-- WHAT THIS TASK INVOLVES --
Filter the entries below, keeping only lines with the word "will".

Pictures paired with source code
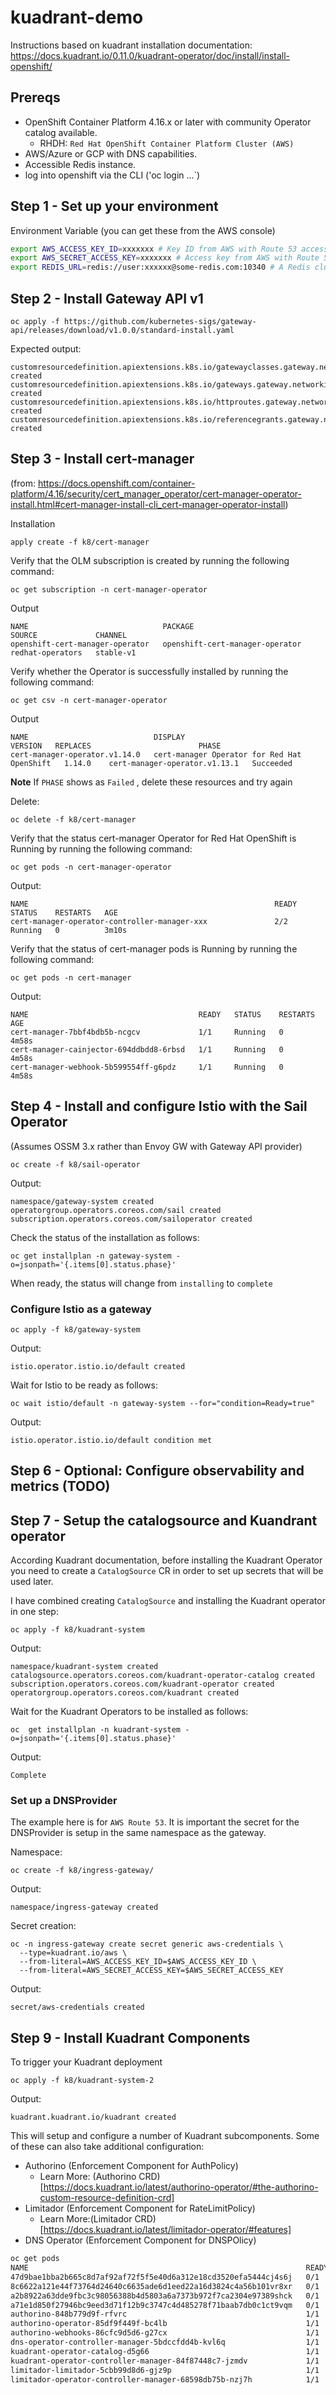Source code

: # kuadrant-demo

Instructions based on kuadrant installation documentation:
https://docs.kuadrant.io/0.11.0/kuadrant-operator/doc/install/install-openshift/

## Prereqs
- OpenShift Container Platform 4.16.x or later with community Operator catalog available.
  - RHDH: `Red Hat OpenShift Container Platform Cluster (AWS)`
- AWS/Azure or GCP with DNS capabilities.
- Accessible Redis instance.
- log into openshift via the CLI ('oc login ...`)


## Step 1 - Set up your environment

Environment Variable (you can get these from the AWS console)


```bash
export AWS_ACCESS_KEY_ID=xxxxxxx # Key ID from AWS with Route 53 access
export AWS_SECRET_ACCESS_KEY=xxxxxxx # Access key from AWS with Route 53 access
export REDIS_URL=redis://user:xxxxxx@some-redis.com:10340 # A Redis cluster URL
```

## Step 2 - Install Gateway API v1

```
oc apply -f https://github.com/kubernetes-sigs/gateway-api/releases/download/v1.0.0/standard-install.yaml
```

Expected output:
```
customresourcedefinition.apiextensions.k8s.io/gatewayclasses.gateway.networking.k8s.io created
customresourcedefinition.apiextensions.k8s.io/gateways.gateway.networking.k8s.io created
customresourcedefinition.apiextensions.k8s.io/httproutes.gateway.networking.k8s.io created
customresourcedefinition.apiextensions.k8s.io/referencegrants.gateway.networking.k8s.io created
```

## Step 3 - Install cert-manager
(from: https://docs.openshift.com/container-platform/4.16/security/cert_manager_operator/cert-manager-operator-install.html#cert-manager-install-cli_cert-manager-operator-install)

Installation

```
apply create -f k8/cert-manager 
```

Verify that the OLM subscription is created by running the following command:

```
oc get subscription -n cert-manager-operator
```

Output
```
NAME                              PACKAGE                           SOURCE             CHANNEL
openshift-cert-manager-operator   openshift-cert-manager-operator   redhat-operators   stable-v1
```

Verify whether the Operator is successfully installed by running the following command:

```
oc get csv -n cert-manager-operator
```

Output
```
NAME                            DISPLAY                                       VERSION   REPLACES                        PHASE
cert-manager-operator.v1.14.0   cert-manager Operator for Red Hat OpenShift   1.14.0    cert-manager-operator.v1.13.1   Succeeded
```

**Note** If `PHASE` shows as `Failed` , delete these resources and try again

Delete:
```
oc delete -f k8/cert-manager
```

Verify that the status cert-manager Operator for Red Hat OpenShift is Running by running the following command:

```
oc get pods -n cert-manager-operator
```

Output:
```
NAME                                                       READY   STATUS    RESTARTS   AGE
cert-manager-operator-controller-manager-xxx               2/2     Running   0          3m10s
```

Verify that the status of cert-manager pods is Running by running the following command:

```
oc get pods -n cert-manager
```

Output:
```
NAME                                      READY   STATUS    RESTARTS   AGE
cert-manager-7bbf4bdb5b-ncgcv             1/1     Running   0          4m58s
cert-manager-cainjector-694ddbdd8-6rbsd   1/1     Running   0          4m58s
cert-manager-webhook-5b599554ff-g6pdz     1/1     Running   0          4m58s
```

## Step 4 - Install and configure Istio with the Sail Operator 
(Assumes OSSM 3.x rather than Envoy GW with Gateway API provider)

```
oc create -f k8/sail-operator
```
Output:
```
namespace/gateway-system created
operatorgroup.operators.coreos.com/sail created
subscription.operators.coreos.com/sailoperator created
```

Check the status of the installation as follows:

```
oc get installplan -n gateway-system -o=jsonpath='{.items[0].status.phase}'
```

When ready, the status will change from `installing` to `complete`

### Configure Istio as a gateway

```
oc apply -f k8/gateway-system
```

Output:
```
istio.operator.istio.io/default created
```
Wait for Istio to be ready as follows:

```
oc wait istio/default -n gateway-system --for="condition=Ready=true"
```

Output:

```
istio.operator.istio.io/default condition met
```

## Step 6 - Optional: Configure observability and metrics (TODO)

## Step 7 - Setup the catalogsource and Kuandrant operator

According Kuadrant documentation, before installing the Kuadrant Operator you
need to create a `CatalogSource` CR in order to set up secrets that will be 
used later.

I have combined creating `CatalogSource` and installing the Kuadrant operator in one step:

```
oc apply -f k8/kuadrant-system
```

Output:

```
namespace/kuadrant-system created
catalogsource.operators.coreos.com/kuadrant-operator-catalog created
subscription.operators.coreos.com/kuadrant-operator created
operatorgroup.operators.coreos.com/kuadrant created
```
Wait for the Kuadrant Operators to be installed as follows:

```
oc  get installplan -n kuadrant-system -o=jsonpath='{.items[0].status.phase}'    
```
Output:
```                       
Complete
```

### Set up a DNSProvider

The example here is for `AWS Route 53`. It is important the secret for the DNSProvider 
is setup in the same namespace as the gateway.

Namespace:
```
oc create -f k8/ingress-gateway/                                             
```

Output:
```
namespace/ingress-gateway created
```
  
Secret creation:
```
oc -n ingress-gateway create secret generic aws-credentials \
  --type=kuadrant.io/aws \
  --from-literal=AWS_ACCESS_KEY_ID=$AWS_ACCESS_KEY_ID \
  --from-literal=AWS_SECRET_ACCESS_KEY=$AWS_SECRET_ACCESS_KEY 
```

Output:
```
secret/aws-credentials created
```

## Step 9 - Install Kuadrant Components

To trigger your Kuadrant deployment

```
oc apply -f k8/kuadrant-system-2
```

Output:
```
kuadrant.kuadrant.io/kuadrant created
```

This will setup and configure a number of Kuadrant subcomponents. Some of these can also take additional configuration:

- Authorino (Enforcement Component for AuthPolicy)
  - Learn More: (Authorino CRD)[https://docs.kuadrant.io/latest/authorino-operator/#the-authorino-custom-resource-definition-crd]
- Limitador (Enforcement Component for RateLimitPolicy)
  - Learn More:(Limitador CRD)[https://docs.kuadrant.io/latest/limitador-operator/#features]
- DNS Operator (Enforcement Component for DNSPOlicy)

```bash
oc get pods      
NAME                                                              READY   STATUS      RESTARTS   AGE
47d9bae1bba2b665c8d7af92af72f5f5e40d6a312e18cd3520efa5444cj4s6j   0/1     Completed   0          14m
8c6622a121e44f73764d24640c6635ade6d1eed22a16d3824c4a56b101vr8xr   0/1     Completed   0          14m
a2b8922a63dde9fbc3c98056388b4d5803a6a7373b972f7ca2304e97389shck   0/1     Completed   0          14m
a71e1d850f27946bc9eed3d71f12b9c3747c4d485278f71baab7db0c1ct9vqm   0/1     Completed   0          14m
authorino-848b779d9f-rfvrc                                        1/1     Running     0          2m2s
authorino-operator-85df9f449f-bc4lb                               1/1     Running     0          13m
authorino-webhooks-86cfc9d5d6-g27cx                               1/1     Running     0          13m
dns-operator-controller-manager-5bdccfdd4b-kvl6q                  1/1     Running     0          13m
kuadrant-operator-catalog-d5g66                                   1/1     Running     0          14m
kuadrant-operator-controller-manager-84f87448c7-jzmdv             1/1     Running     0          13m
limitador-limitador-5cbb99d8d6-gjz9p                              1/1     Running     0          2m3s
limitador-operator-controller-manager-68598db75b-nzj7h            1/1     Running     0          13m
```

-- EXERCISE RESPONSE --
When ready, the status will change from `installing` to `complete`
need to create a `CatalogSource` CR in order to set up secrets that will be 
This will setup and configure a number of Kuadrant subcomponents. Some of these can also take additional configuration:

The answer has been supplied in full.